Não deixa de ser uma agradável coincidência o fato de que
Pinochet morre no mesmo mês
em que se fechou um dos mais
suculentos ciclos eleitorais do
subcontinente, o modo civilizado de resolver divergências de
cunho político ou ideológico.
É verdade que o festival recente de eleições deu vitórias,
em alguns casos, a candidatos a
caudilho, como o venezuelano
Hugo Chávez e o boliviano Evo
Morales. Mas, por mais que as
tentações autoritárias rondem
por aí, o fato é que não há presos políticos nem na Venezuela
nem na Bolívia, a mídia é livre,
os partidos políticos funcionam regularmente, as eleições
são atestadas como livres e justas por observadores externos
-tudo ao contrário do que
acontecia no Chile de Pinochet.
A derrota do pinochetismo
aparece com nitidez na mais recente pesquisa do Latinobarómetro, talvez o metro que melhor mede os humores da região: apenas 13% dos chilenos
consultados dizem que "um governo autoritário, em certas
circunstâncias, pode ser preferível a um democrático". A porcentagem de chilenos que votou pela continuidade de Pinochet no plebiscito de 1988 foi
substancialmente maior, 44%.
Mas, se o pinochetismo político já estava morto antes de Pinochet, segue vivo e triunfante
o modelo econômico implantado por sua ditadura.

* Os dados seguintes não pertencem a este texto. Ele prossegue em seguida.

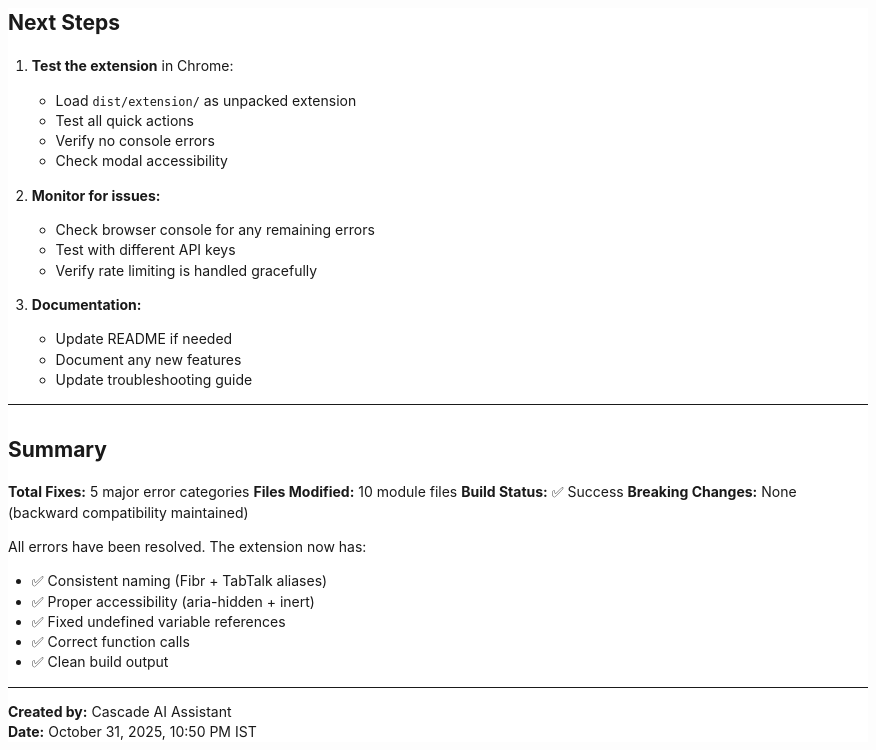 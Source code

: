 ## Next Steps

1. **Test the extension** in Chrome:
   - Load `dist/extension/` as unpacked extension
   - Test all quick actions
   - Verify no console errors
   - Check modal accessibility

2. **Monitor for issues:**
   - Check browser console for any remaining errors
   - Test with different API keys
   - Verify rate limiting is handled gracefully

3. **Documentation:**
   - Update README if needed
   - Document any new features
   - Update troubleshooting guide

---

## Summary

**Total Fixes:** 5 major error categories
**Files Modified:** 10 module files
**Build Status:** ✅ Success
**Breaking Changes:** None (backward compatibility maintained)

All errors have been resolved. The extension now has:
- ✅ Consistent naming (Fibr + TabTalk aliases)
- ✅ Proper accessibility (aria-hidden + inert)
- ✅ Fixed undefined variable references
- ✅ Correct function calls
- ✅ Clean build output

---

**Created by:** Cascade AI Assistant  
**Date:** October 31, 2025, 10:50 PM IST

O Chile de Pinochet foi o pioneiro na adoção de medidas
que, mais tarde, constituiriam
o "Consenso de Washington", o
modelo neoliberal ou o pensamento único, como se queira
chamá-lo.
Desmontou o Estado, retirando-o das atividades econômicas, mas não do cobre, a
principal riqueza chilena (o que
só mostra que liberais podem
ser ultraliberais na economia
mas não queimam dinheiro).
Fez a reforma da Previdência
Social do sonho de todo governante latino-americano dos últimos 20 e poucos anos. Com a
supressão das liberdades públicas e a feroz perseguição ao sindicalismo, não foi difícil impô-la, ao contrário do que acontece
nas democracias vizinhas.
Promoveu uma abertura econômica que nem os mais liberais dos ministros brasileiros
da Fazenda conseguiram implementar.
Adotou a princípio, é verdade, uma política cambial nada
liberal. Ao contrário, optou pelo câmbio fixo que, como sempre ocorre na América Latina,
devasta a produção local. Teve
que voltar atrás em 1982, e
aproveitou para completar o ciclo de reformas liberais.
O custo foi imenso, em desemprego, em queda do rendimento dos assalariados e na
distribuição de renda. Ainda
maior se se considerar que o
Chile pré-Pinochet era dos países menos desiguais em um
subcontinente marcado pela
iniquidade. Os salários, no último ano do governo constitucional de Salvador Allende
(1973), chegaram a representar
55% do Produto Interno Bruto,
medida da renda de um país.
Nunca mais voltaram a esse patamar ou a um nível parecido.
A democracia não desfez o
pinochetismo econômico. É
verdade que mudou a ênfase
orçamentária: o social passou a
receber muitíssimos mais recursos. Mas as linhas gerais do
modelo permanecem as mesmas até hoje, 17 anos e 4 presidentes depois da saída de Pinochet do Palácio de La Moneda,
a sede governamental.
O que é, de resto explicável:
Pinochet saiu da Presidência
no exato ano (1990) em que
caiu o Muro de Berlim, símbolo
do fim do comunismo.
Tornou-se impraticável reivindicar o socialismo. Tanto
que Hugo Chávez, um dos raros
líderes que ainda o fazem, fala
muito mais em "bolivarianismo", seja lá o que signifique.
Mesmo no Chile, país em que
o Partido Socialista tem uma rica e antiga tradição, o presidente anterior, Ricardo Lagos, e a
atual, Michelle Bachelet, são
nominalmente socialistas, mas
o rótulo é apenas o que nos países hispânicos se chama de "saludo a la bandera". Um cumprimento ao passado, sem maiores
conseqüências práticas.
Não deixa de ser uma cruel
ironia histórica que o pinochetismo, responsável pela intervenção do Estado ao limite do
genocídio, sobreviva à morte do
criador como símbolo de política ultraliberal (na economia).